Of course you've probably noticed (especially mentioning radical feminism in this context) that SCGT does not deal very well with trans people existing (and it especially doesn't deal well with people like "trans butch lesbians" existing). SCGT says gender is just socialization, so it can only e.g. interpret trans women as basically femininity weeaboos. This isn't incompatible with sympathy for trans people, you could have a trans-sympathetic SCGT that says being trans is kinda like converting to a religion and/or culture you weren't born into and is just as legitimate as e.g. converting to Judaism (and hormone treatments, sex-reassignment surgeries, etc. are a legitimate part of assimilation to the trans person's new gender), but trans activism and SCGT gender ontology is a bit of an awkward fit, and SCGT is very compatible with transphobia (see: SCGT is what TERFs claim to believe). Also … common trans narratives just don't sound the way I'd expect them to sound in a world where SCGT is true, and people notice this, though you can argue about the direction of causation there (in our world the "born in the wrong body" narrative is the most widely legible and accepted, and that influences how trans people talk about themselves - maybe in a world where the coalitions worked out to trans-friendly SCGT being the mainstream liberal gender ontology common trans narratives would be very different).

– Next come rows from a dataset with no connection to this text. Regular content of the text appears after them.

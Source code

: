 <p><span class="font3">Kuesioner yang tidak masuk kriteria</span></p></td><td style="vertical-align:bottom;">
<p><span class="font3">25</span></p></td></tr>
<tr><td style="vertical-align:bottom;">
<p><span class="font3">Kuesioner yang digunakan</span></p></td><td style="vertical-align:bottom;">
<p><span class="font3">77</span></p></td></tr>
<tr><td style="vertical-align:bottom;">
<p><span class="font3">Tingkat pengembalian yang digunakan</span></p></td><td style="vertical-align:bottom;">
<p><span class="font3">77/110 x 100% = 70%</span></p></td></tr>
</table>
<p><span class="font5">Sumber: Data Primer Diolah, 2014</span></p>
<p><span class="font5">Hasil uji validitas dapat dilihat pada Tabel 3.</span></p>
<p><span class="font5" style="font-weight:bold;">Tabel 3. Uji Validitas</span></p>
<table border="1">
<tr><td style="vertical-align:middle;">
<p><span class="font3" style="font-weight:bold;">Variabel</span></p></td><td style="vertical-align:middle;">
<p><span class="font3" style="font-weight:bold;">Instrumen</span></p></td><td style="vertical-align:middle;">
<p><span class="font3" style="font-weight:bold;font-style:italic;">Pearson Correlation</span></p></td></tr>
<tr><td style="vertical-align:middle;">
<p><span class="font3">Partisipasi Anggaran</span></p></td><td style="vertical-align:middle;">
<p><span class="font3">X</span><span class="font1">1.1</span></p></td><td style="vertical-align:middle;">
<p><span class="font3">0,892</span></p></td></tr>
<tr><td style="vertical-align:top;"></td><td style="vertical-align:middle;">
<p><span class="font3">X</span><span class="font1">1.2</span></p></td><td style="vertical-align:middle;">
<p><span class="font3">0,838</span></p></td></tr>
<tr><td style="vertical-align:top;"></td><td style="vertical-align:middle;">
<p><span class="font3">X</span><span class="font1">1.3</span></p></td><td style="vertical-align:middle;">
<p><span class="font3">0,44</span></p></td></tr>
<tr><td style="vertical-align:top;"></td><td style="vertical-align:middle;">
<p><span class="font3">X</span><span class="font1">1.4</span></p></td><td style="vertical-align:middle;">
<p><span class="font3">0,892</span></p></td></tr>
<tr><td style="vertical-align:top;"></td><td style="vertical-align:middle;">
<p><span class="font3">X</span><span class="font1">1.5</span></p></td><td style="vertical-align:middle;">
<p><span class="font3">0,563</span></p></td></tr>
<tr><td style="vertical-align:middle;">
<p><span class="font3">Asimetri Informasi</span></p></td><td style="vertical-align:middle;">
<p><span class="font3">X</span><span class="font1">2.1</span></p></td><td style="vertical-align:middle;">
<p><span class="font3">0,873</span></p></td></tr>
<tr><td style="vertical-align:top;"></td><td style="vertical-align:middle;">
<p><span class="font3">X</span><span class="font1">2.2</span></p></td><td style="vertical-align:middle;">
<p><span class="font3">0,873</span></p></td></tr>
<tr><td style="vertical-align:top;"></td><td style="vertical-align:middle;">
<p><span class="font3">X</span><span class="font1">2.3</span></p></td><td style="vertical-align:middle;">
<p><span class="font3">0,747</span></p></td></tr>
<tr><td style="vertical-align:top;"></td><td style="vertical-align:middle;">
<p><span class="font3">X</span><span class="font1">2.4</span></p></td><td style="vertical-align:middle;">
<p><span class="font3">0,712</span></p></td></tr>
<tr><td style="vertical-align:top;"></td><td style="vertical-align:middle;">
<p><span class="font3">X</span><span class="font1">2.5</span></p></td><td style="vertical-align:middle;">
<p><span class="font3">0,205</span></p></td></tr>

So, I think something that's important here is, I think SWT is a way to reconcile the "born in the wrong body/I was always a boy/girl" trans narrative with a liberal/feminist gender politics in which SCGT would otherwise be a better fit. You explicitly or implicitly admit that some sort of inborn gender exists, because a lot of trans narratives only really make sense if such a thing exists, but you create the most SCGT-like gender ontology you can while making that concession. Sure, innate gender exists, but it isn't the same thing as sex! And it isn't the same thing as being conventionally masculine or feminine! And it has nothing to do with sexual orientation or whether you prefer topping or bottoming! It's just this … ineffable feeling that creates powerful feelings and motivations but can look totally different in different people! I think it may be helpful to you here to think of SWT not as a self-contained gender ontology but as a sort of implicit political compromise (note: this is probably true of many ideologies, e.g. there's probably thousands of years worth of cultural spaghetti code in WGB).

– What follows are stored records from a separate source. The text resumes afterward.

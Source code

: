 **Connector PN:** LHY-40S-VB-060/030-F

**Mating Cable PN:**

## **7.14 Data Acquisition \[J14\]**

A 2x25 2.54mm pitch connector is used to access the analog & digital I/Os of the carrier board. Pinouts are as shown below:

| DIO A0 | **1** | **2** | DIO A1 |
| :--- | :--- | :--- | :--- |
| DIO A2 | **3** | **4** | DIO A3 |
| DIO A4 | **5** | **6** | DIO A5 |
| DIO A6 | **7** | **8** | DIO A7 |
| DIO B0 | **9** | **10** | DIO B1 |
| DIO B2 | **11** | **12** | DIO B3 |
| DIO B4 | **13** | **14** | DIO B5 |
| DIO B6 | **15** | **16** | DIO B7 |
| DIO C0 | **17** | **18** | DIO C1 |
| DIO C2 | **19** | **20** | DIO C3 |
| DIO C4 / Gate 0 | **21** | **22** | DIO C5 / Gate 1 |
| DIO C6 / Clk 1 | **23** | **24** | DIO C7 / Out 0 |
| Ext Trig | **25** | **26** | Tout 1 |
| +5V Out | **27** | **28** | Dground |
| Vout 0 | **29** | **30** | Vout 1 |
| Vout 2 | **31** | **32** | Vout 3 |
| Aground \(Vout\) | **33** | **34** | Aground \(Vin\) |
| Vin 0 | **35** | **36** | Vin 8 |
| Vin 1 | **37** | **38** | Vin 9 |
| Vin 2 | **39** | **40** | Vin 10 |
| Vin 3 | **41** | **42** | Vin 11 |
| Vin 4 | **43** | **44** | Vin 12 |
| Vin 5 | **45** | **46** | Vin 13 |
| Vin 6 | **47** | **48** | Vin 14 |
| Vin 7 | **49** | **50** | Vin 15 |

I sound cynical about SWT when I say this, I think I'd fit better into a SCGT culture so that probably influences my perspective. "I'm a man cause I have male genitals and I'm OK-ish with the caste I've been assigned" (SCGT) is a much more comfortable and true-feeling self-understanding for me than "I'm a man cause I'm profoundly and fundamentally suffused with an ineffable essence of masculinity" (SWT) or "I'm a man because my Y chromosome somehow radically shapes my whole personality from my relationship to the concept of violence to what colors I like" (WGB). Even my possible trans feels are SCGT feeling; like I remember reading that Medieval Sufis identified with women because they were non-combatants and were often victims of worldly society and I was like "yeah, I can relate to that." But I think SWT probably is … well, I'm not sure if it's the best we can do, but certainly a lot of the obvious alternatives are probably worse. I appreciate that it's trying to leave as much room as possible for different personalities and genders and experiences.

Sorry this is so long, I'm a wordy person!

Given what I've just said, what pronouns do you want me to use for you (no pressure to answer this question, I understand if you don't want to)?